Enseguida Hitler y Mussolini firmaron el Pacto de Acero, que venía a formalizar el matrimonio entre las que ya eran conocidas como potencias del Eje. "Eje", por el barrote imaginario que unía Roma con Berlín. Cuentan que los alemanes querían llamar a este acuerdo "Pacto de Sangre", pero Mussolini, poco amigo de las alucinaciones sanguíneas de sus aliados germánicos, se echó para atrás insistiendo en que con el acero bastaría. Y con el acero se quedó. A partir de entonces, alemanes e italianos fueron de la mano... hasta que estos últimos se cambiaron de bando, haciendo buena una vez más su fama de socios de guerra poco fiables.

En abril Hitler cumplió 50 años. Y, aprensivo como era, pensó que le quedaba poco tiempo y que debía apurarse para desatar una guerra épica de conquista que llevaría a Alemania, en el lapso de un par de décadas, a dominar el mundo. Decían que el Tercer Reich iba a durar mil años, pero su muñidor no los viviría; así que, por no quedar mal, el Führer estaba obligado a, antes de pasar a mejor vida, dejar a Alemania ya encaramada a lo más alto.

Su estrategia era de una simpleza que asusta. Primero el este, luego el oeste y, para rematar la faena, una guerra a muerte contra los Estados Unidos, risueña nación que, tanto hoy como hace 70 años, es el imperio del mal que todo socialista que se precie pretende derrotar.

Después de la cabalgada triunfal, ya verían cómo organizar el Reich.

Pero las guerras no estallan porque sí, hay que provocarlas. Como la anexión de Austria y Bohemia, la militarización de Renania y el rearme intensivo, que se pasaba por el arco del triunfo todo lo estipulado en Versalles, no habían sido considerados casus belli por los demás, era preciso dar una nueva vuelta de tuerca.

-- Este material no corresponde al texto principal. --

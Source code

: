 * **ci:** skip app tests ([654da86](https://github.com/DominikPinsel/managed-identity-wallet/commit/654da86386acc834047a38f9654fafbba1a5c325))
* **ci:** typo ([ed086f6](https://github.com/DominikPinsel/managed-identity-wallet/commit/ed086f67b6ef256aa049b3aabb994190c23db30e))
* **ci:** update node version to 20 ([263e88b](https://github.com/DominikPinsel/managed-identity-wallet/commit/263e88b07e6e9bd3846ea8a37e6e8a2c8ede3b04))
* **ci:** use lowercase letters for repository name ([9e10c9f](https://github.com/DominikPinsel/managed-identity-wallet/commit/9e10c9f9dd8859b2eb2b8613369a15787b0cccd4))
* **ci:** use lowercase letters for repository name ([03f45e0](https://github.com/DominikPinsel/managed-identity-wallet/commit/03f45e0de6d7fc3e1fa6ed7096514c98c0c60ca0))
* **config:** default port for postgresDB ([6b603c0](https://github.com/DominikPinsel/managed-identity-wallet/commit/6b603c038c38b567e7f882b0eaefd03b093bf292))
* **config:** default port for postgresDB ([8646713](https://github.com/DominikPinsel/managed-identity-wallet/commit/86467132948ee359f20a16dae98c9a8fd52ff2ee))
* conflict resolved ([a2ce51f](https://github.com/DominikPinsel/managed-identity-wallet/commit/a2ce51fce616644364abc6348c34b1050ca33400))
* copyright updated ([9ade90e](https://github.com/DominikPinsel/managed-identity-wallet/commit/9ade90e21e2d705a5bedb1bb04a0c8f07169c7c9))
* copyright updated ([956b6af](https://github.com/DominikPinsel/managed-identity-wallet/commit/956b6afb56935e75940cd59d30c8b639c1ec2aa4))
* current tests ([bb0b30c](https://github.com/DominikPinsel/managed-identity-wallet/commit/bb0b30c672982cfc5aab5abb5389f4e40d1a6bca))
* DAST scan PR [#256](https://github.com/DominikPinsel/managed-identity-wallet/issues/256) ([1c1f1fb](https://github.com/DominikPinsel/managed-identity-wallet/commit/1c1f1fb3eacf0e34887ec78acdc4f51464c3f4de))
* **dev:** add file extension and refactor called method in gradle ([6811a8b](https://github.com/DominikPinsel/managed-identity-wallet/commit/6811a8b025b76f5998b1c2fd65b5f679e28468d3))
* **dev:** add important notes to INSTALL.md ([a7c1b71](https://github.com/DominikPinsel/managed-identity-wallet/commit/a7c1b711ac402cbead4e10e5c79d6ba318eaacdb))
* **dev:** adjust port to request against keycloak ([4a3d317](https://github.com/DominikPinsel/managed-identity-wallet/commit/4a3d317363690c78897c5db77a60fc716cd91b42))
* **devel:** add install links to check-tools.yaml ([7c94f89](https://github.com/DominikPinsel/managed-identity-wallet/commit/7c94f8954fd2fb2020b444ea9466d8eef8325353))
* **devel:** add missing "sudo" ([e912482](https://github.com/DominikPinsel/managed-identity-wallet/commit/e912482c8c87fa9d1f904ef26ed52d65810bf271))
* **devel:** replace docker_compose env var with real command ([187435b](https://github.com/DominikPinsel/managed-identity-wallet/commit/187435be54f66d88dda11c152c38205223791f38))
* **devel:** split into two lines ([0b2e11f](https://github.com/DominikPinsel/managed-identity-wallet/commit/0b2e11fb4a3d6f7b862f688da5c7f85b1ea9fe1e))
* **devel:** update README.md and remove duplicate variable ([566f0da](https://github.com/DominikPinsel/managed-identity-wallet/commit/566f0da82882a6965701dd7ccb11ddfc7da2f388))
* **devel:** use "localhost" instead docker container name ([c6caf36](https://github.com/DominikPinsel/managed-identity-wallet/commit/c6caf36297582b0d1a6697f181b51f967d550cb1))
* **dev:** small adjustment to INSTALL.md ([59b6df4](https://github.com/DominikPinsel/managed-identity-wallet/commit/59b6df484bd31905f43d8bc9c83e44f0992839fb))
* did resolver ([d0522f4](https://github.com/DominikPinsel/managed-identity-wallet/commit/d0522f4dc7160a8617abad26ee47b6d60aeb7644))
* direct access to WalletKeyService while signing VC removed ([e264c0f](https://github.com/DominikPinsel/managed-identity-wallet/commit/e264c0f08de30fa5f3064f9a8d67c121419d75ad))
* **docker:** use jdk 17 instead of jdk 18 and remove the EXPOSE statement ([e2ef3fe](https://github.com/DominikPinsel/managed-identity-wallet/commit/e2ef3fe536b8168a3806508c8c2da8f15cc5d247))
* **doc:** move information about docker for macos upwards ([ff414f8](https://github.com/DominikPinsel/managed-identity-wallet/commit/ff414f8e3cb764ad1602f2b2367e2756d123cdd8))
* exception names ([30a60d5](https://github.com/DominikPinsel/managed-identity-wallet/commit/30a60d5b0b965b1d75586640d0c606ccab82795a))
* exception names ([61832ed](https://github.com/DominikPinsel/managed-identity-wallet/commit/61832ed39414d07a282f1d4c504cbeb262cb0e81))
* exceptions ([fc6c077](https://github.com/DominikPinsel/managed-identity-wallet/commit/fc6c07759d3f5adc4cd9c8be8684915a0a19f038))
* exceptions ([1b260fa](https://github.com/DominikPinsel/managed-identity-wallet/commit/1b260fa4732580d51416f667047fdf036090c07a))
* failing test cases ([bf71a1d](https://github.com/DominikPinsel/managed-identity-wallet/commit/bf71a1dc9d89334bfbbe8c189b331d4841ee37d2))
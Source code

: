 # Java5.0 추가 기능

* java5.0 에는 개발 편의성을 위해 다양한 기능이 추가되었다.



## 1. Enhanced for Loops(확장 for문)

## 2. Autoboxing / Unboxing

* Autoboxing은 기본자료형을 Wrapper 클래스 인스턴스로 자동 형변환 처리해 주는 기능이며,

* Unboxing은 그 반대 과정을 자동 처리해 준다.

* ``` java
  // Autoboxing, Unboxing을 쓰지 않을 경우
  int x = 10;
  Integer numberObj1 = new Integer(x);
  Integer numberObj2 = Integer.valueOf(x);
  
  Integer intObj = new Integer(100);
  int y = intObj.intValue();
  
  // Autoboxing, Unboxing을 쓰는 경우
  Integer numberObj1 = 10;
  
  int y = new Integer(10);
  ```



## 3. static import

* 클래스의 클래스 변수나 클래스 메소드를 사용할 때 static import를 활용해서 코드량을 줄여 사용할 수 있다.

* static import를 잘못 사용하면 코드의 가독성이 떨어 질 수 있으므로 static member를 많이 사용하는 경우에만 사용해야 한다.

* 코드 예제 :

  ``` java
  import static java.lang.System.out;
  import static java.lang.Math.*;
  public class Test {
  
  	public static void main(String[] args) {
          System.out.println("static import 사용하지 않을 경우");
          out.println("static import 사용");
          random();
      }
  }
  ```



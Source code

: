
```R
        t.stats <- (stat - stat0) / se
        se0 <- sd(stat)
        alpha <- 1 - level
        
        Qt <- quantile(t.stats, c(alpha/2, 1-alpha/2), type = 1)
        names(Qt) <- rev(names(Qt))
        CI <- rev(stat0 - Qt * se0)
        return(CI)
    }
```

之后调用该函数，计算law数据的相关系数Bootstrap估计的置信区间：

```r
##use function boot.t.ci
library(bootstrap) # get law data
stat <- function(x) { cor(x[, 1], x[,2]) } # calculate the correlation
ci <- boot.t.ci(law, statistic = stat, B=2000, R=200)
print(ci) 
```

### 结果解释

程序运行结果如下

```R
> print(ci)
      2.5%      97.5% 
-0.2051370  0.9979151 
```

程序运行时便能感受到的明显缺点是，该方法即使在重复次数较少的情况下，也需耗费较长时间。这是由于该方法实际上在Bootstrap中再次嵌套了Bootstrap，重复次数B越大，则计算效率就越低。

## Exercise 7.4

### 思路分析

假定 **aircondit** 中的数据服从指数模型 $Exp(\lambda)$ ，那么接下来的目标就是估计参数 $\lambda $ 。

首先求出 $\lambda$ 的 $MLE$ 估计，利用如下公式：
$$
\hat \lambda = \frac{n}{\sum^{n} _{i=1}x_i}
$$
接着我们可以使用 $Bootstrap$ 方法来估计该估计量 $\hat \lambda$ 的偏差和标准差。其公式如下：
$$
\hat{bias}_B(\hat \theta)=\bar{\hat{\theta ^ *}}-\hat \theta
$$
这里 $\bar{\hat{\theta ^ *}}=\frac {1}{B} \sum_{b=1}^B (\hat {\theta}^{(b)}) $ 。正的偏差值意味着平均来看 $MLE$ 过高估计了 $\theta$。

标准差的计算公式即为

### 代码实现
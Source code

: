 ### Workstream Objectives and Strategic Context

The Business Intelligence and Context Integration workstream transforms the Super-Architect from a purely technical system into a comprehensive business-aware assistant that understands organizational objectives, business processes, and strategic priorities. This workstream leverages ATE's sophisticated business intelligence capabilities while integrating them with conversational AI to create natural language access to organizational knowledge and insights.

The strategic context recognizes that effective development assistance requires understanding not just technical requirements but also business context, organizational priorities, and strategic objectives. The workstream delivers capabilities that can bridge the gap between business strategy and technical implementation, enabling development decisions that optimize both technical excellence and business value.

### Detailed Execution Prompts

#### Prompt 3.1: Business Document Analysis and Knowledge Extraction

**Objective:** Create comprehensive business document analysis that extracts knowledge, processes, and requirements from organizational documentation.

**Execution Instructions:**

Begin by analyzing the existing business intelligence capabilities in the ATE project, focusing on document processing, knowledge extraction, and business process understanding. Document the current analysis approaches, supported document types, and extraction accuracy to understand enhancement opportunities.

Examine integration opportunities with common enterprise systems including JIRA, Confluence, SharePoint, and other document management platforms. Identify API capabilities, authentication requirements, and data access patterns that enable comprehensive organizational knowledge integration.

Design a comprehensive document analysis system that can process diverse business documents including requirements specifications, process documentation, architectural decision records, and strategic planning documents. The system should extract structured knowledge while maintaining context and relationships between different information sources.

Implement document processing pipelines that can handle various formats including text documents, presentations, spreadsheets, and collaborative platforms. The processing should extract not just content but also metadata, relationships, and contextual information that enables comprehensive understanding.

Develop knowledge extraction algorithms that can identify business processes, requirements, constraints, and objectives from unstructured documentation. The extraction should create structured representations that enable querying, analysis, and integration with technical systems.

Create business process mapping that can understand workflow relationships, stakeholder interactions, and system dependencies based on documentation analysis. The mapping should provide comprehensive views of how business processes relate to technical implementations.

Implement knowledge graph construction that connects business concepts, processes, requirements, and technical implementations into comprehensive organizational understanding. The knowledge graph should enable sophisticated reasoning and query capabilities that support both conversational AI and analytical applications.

Danzig, una ciudad prusiana que disfrutaba de régimen internacional desde el final de la Primera Guerra Mundial, sería la detonante. Lo más granado del ejército alemán se derramó por Polonia en una guerra de nuevo cuño, rápida y mortífera, que borró ese país del mapa en poco más de un mes. Los alemanes no cometieron solos tal fechoría. Unos días antes de la invasión llegaron a un acuerdo secreto con los soviéticos para repartirse el pastel. Fueron dos, y no uno, los que prendieron la yesca de la Guerra Mundial. Luego sucedió que el uno mordió al otro y el otro se convirtió en bueno, pacífico y heroico. Cosas de la manipulación ideológica.

Lo que nazis y soviéticos pretendían en el otoño del 39 era resucitar el mapa europeo de 1914. Polonia tenía que desaparecer, y con ella las repúblicas bálticas y Finlandia, antiguos dominios del zar que los soviets habían sacrificado veinte años antes para que su revolución no se fuese al garete. Polonia y las repúblicas bálticas cayeron, pero no Finlandia, que puso contra las cuerdas al Ejército Rojo, mermadísimo de oficiales competentes tras las purgas de Stalin. La Guerra de Invierno, que es como se llamó a la ofensiva rusa sobre Finlandia, fue un varapalo de tal calibre, que el propio Stalin tuvo que agachar el bigote y reconocer públicamente la derrota.

En esos mismos días, muy lejos de la taiga de Karelia donde se despellejaban rusos y finlandeses, en la lejana y soleada Atlanta Clark Gable y Vivien Leigh asistían al estreno una película que devendría en mito: Lo que el viento se llevó. Una historia de guerra y amores que puso el lacrimoso punto y final al año que estremeció al mundo.